Bir de Kuran’da anlatılan kıssalar var. Kıssa nedir? sorusuna insanlığa atanmış büyük öğretmenlerin / peygamberlerin hayat hikayeleridir şeklinde cevap verecek olsak, bu defa kıssalara hikâye denmez diyenler olacaktır. “Kıssa” kelimesi Türkçe ‘de “hikâye” olarak karşılık buluyorsa da kıssa kelimesinin orijinalini aynıyla koruyabiliriz. Fakat yaygın dilde peygamber hikayeleri diyen herhangi birine “Sen bunlara hikâye demekle bunları yeri geldi hayal ürünü imiş gb algılayarak inancını zedeliyorsun” diyemeyiz. Kaldı ki akademik ortamlarda; “kıssaların hakikatte yaşanmadığı, sadece birer öğüt kısmının önemli olduğu” iddiasıyla, “hakikaten yaşanmıştır diyip kurgu ve biçimi keskinleştirilen, bir de onu mitoloji-hurafi malumat ile ağdalayan ve asıl özü ve öğüdünü unutturanların iddiası birbiriyle savaşta... Bu kıssaları algılama ve anlatımda birebir bir masal gibi “kullanan” ve halkı masala çevirdikleri tarzlarıyla uyutmaya devam eden “hoca”ların da varlığını yutkunacak olursak; masal kelimesini pek çok kesim adına tırnak içine almamızın isabet derecesi artar. Böylesi uyandırma biyografilerinin bu denli uyutma ilacı gibi kullanılır olması ise son derece yıpratıcı bir üzüntü olagelmiştir.

Şimdi biz bu savaşın uzağındağız. Bize göre kıssalar önemli hayatların yaşanmış gerçek kesitleridir. Bu kesitler yer yer bir hayatın dikkat çekilmek istenen kesitleridir. Kriminal tespitlerin ötesinde bunlar yapılır yapılmaz hemen dağılınan basit ve tekrar eden olaylar değil, bu ardışık hayatların -benzerliklerinden yola çıkarak olgusal bağlamda- insanlık dersleri çıkarılan hayatlar olduğu çok açık...

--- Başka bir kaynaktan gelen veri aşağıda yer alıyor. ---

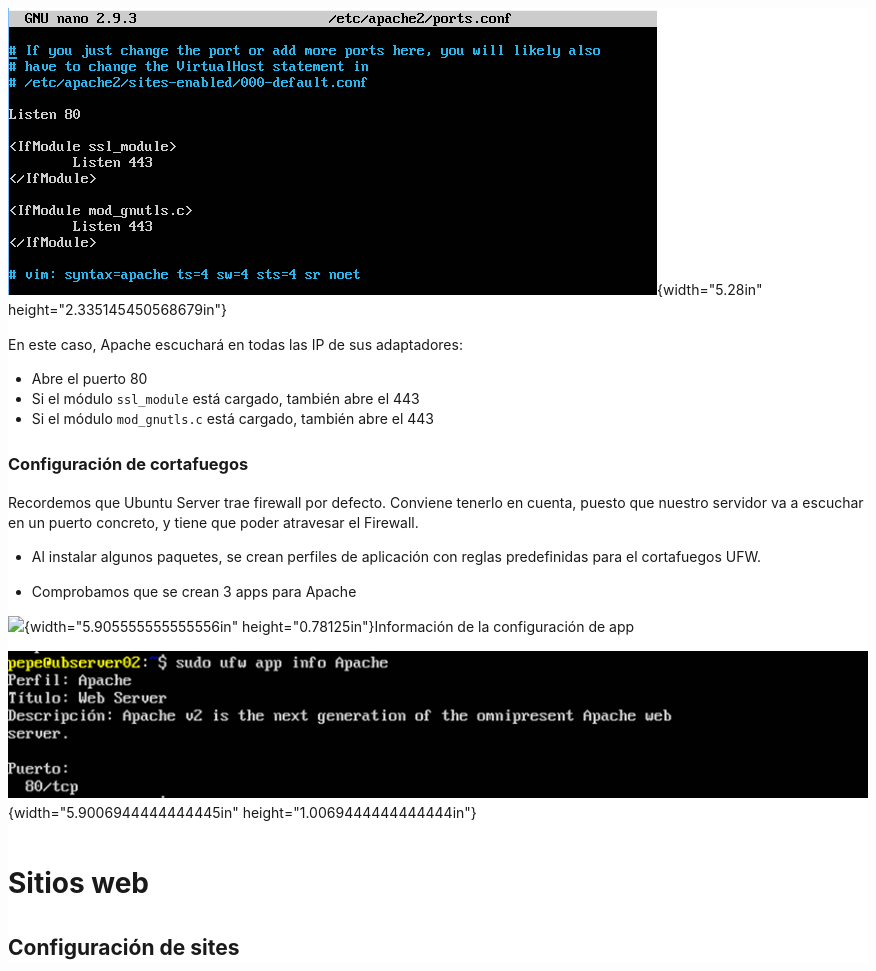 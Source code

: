 ![](./media/image28.png){width="5.28in" height="2.335145450568679in"}

En este caso, Apache escuchará en todas las IP de sus adaptadores:

-   Abre el puerto 80
-   Si el módulo `ssl_module` está cargado, también abre el 443
-   Si el módulo `mod_gnutls.c` está cargado, también abre el 443

### Configuración de cortafuegos

Recordemos que Ubuntu Server trae firewall por defecto. Conviene tenerlo
en cuenta, puesto que nuestro servidor va a escuchar en un puerto
concreto, y tiene que poder atravesar el Firewall.

-   Al instalar algunos paquetes, se crean perfiles de aplicación con
    reglas predefinidas para el cortafuegos UFW.

-   Comprobamos que se crean 3 apps para Apache

![](./media/image29.tmp){width="5.905555555555556in"
height="0.78125in"}Información de la configuración de app

![](./media/image30.png){width="5.9006944444444445in"
height="1.0069444444444444in"}

Sitios web
==========

Configuración de sites
----------------------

Kıssalarda olaylar gerekli gereksiz her detayıyla değil en gerekli detay ve kadrajlarıyla görüntülenmiştir ve kıssalara yapıştırılan hikayelerin ayıklanması bakımından bu okuma biçimi önemlidir.

Ne var ki sinema sağlam bir kurgunun yanında bir sürü ilgi çekici ekleme, izlettiren hikaye ister. Mitoloji, hurafe, efsane, destan, heyecan, abartı, zihinsel atıştırma-uydurmalık bir şeyler ister.

Böyle bir açmaz şu şekilde halledilebilir. Büyük hikayeler diğer bütün insan hayatlarında daha küçük ölçeklerde çok farklı şekillerde olmuş ve olagelmektedir. Bu kıssalar zaten genel insan hayatı ve özel hayatlar için ön okumadır. Dolayısıyla herhangi bir insanın veya insanların hayatlarına indirgendiğinde pekâlâ sinemanın istediği bütün detayların verilme imkânı doğar. Çünkü bunun dini bağlayıcılığı ortadan kalkmış olur. Fakat özelde bir peygamber hayatı filme çekilecek olsa o filmde kıssada yer almayan detayların yer alma ihtimalinde hikâye, kurgu hayal gücü ve mitten yardım alacağı için sakınca ve çekince başlar. Söz konusu sakınca ve çekince de sinemayı ne ticari ne sanatsal/ manevi anlamda özgür bırakmaz. Bu sıkışmadan dolayı ya taklitler ya da mitten aşağıya çekilmiş veya abartılmış filmler üretilebilmiştir.

Biz en iyisi money nin okunma biçimini mani, engel olarak okuyalım. Paranın engel olmayacağı, paranın, ekonomik desteğin sakınılmayacağı güzel hikayelere, bunların kaynaklarına yeniden bir de sinematik gözle bakmaya çalışalım.